+++ Records for this exercise

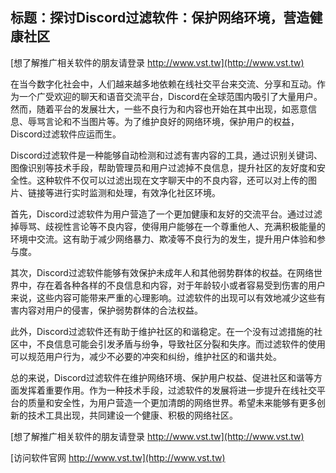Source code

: ## **标题：探讨Discord过滤软件：保护网络环境，营造健康社区**

[想了解推广相关软件的朋友请登录 http://www.vst.tw](http://www.vst.tw)

在当今数字化社会中，人们越来越多地依赖在线社交平台来交流、分享和互动。作为一个广受欢迎的聊天和语音交流平台，Discord在全球范围内吸引了大量用户。然而，随着平台的发展壮大，一些不良行为和内容也开始在其中出现，如恶意信息、辱骂言论和不当图片等。为了维护良好的网络环境，保护用户的权益，Discord过滤软件应运而生。

Discord过滤软件是一种能够自动检测和过滤有害内容的工具，通过识别关键词、图像识别等技术手段，帮助管理员和用户过滤掉不良信息，提升社区的友好度和安全性。这种软件不仅可以过滤出现在文字聊天中的不良内容，还可以对上传的图片、链接等进行实时监测和处理，有效净化社区环境。

首先，Discord过滤软件为用户营造了一个更加健康和友好的交流平台。通过过滤掉辱骂、歧视性言论等不良内容，使得用户能够在一个尊重他人、充满积极能量的环境中交流。这有助于减少网络暴力、欺凌等不良行为的发生，提升用户体验和参与度。

其次，Discord过滤软件能够有效保护未成年人和其他弱势群体的权益。在网络世界中，存在着各种各样的不良信息和内容，对于年龄较小或者容易受到伤害的用户来说，这些内容可能带来严重的心理影响。过滤软件的出现可以有效地减少这些有害内容对用户的侵害，保护弱势群体的合法权益。

此外，Discord过滤软件还有助于维护社区的和谐稳定。在一个没有过滤措施的社区中，不良信息可能会引发矛盾与纷争，导致社区分裂和失序。而过滤软件的使用可以规范用户行为，减少不必要的冲突和纠纷，维护社区的和谐共处。

总的来说，Discord过滤软件在维护网络环境、保护用户权益、促进社区和谐等方面发挥着重要作用。作为一种技术手段，过滤软件的发展将进一步提升在线社交平台的质量和安全性，为用户营造一个更加清朗的网络世界。希望未来能够有更多创新的技术工具出现，共同建设一个健康、积极的网络社区。

[想了解推广相关软件的朋友请登录 http://www.vst.tw](http://www.vst.tw)


[访问软件官网 http://www.vst.tw](http://www.vst.tw)
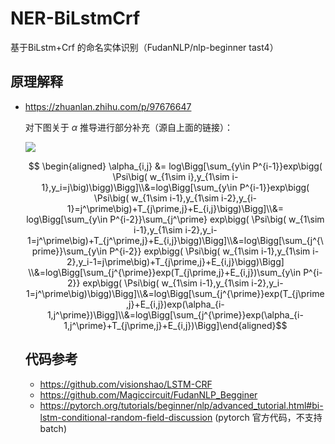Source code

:# NER-BiLstmCrf

基于BiLstm+Crf 的命名实体识别（FudanNLP/nlp-beginner tast4）

## 原理解释

+ https://zhuanlan.zhihu.com/p/97676647

  对下图关于 $\alpha$ 推导进行部分补充（源自上面的链接）：

  ![](https://pic3.zhimg.com/80/v2-2bd7ca4c856a086843b7145b537eaf2e_1440w.jpg)

  

  $$ \begin{aligned} \alpha_{i,j} &= log\Bigg[\sum_{y\in P^{i-1}}exp\bigg( \Psi\big( w_{1\sim i},y_{1\sim i-1},y_i=j\big)\bigg)\Bigg]\\&=log\Bigg[\sum_{y\in P^{i-1}}exp\bigg( \Psi\big( w_{1\sim i-1},y_{1\sim i-2},y_{i-1}=j^\prime\big)+T_{j\prime,j}+E_{i,j}\bigg)\Bigg]\\&= log\Bigg[\sum_{y\in P^{i-2}}\sum_{j^\prime} exp\bigg( \Psi\big( w_{1\sim i-1},y_{1\sim i-2},y_i-1=j^\prime\big)+T_{j^\prime,j}+E_{i,j}\bigg)\Bigg]\\&=log\Bigg[\sum_{j^{\prime}}\sum_{y\in P^{i-2}} exp\bigg( \Psi\big( w_{1\sim i-1},y_{1\sim i-2},y_i-1=j\prime\big)+T_{j\prime,j}+E_{i,j}\bigg)\Bigg] \\&=log\Bigg[\sum_{j^{\prime}}exp(T_{j\prime,j}+E_{i,j})\sum_{y\in P^{i-2}} exp\bigg( \Psi\big( w_{1\sim i-1},y_{1\sim i-2},y_i-1=j^\prime\big)\bigg)\Bigg]\\&=log\Bigg[\sum_{j^{\prime}}exp(T_{j\prime,j}+E_{i,j})exp(\alpha_{i-1,j^\prime})\Bigg]\\&=log\Bigg[\sum_{j^{\prime}}exp(\alpha_{i-1,j^\prime}+T_{j\prime,j}+E_{i,j})\Bigg]\end{aligned}$$

  

  ## 代码参考

  * https://github.com/visionshao/LSTM-CRF
  * https://github.com/Magiccircuit/FudanNLP_Begginer
  * https://pytorch.org/tutorials/beginner/nlp/advanced_tutorial.html#bi-lstm-conditional-random-field-discussion (pytorch 官方代码，不支持 batch)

++++++

Where the listing above has a line with "在当今数字化社会中，人们越来", start there, and output every line exactly through the line with "此外，Discord过滤软件", which is also included.

### [Your solution]
在当今数字化社会中，人们越来越多地依赖在线社交平台来交流、分享和互动。作为一个广受欢迎的聊天和语音交流平台，Discord在全球范围内吸引了大量用户。然而，随着平台的发展壮大，一些不良行为和内容也开始在其中出现，如恶意信息、辱骂言论和不当图片等。为了维护良好的网络环境，保护用户的权益，Discord过滤软件应运而生。

Discord过滤软件是一种能够自动检测和过滤有害内容的工具，通过识别关键词、图像识别等技术手段，帮助管理员和用户过滤掉不良信息，提升社区的友好度和安全性。这种软件不仅可以过滤出现在文字聊天中的不良内容，还可以对上传的图片、链接等进行实时监测和处理，有效净化社区环境。

首先，Discord过滤软件为用户营造了一个更加健康和友好的交流平台。通过过滤掉辱骂、歧视性言论等不良内容，使得用户能够在一个尊重他人、充满积极能量的环境中交流。这有助于减少网络暴力、欺凌等不良行为的发生，提升用户体验和参与度。

其次，Discord过滤软件能够有效保护未成年人和其他弱势群体的权益。在网络世界中，存在着各种各样的不良信息和内容，对于年龄较小或者容易受到伤害的用户来说，这些内容可能带来严重的心理影响。过滤软件的出现可以有效地减少这些有害内容对用户的侵害，保护弱势群体的合法权益。

此外，Discord过滤软件还有助于维护社区的和谐稳定。在一个没有过滤措施的社区中，不良信息可能会引发矛盾与纷争，导致社区分裂和失序。而过滤软件的使用可以规范用户行为，减少不必要的冲突和纠纷，维护社区的和谐共处。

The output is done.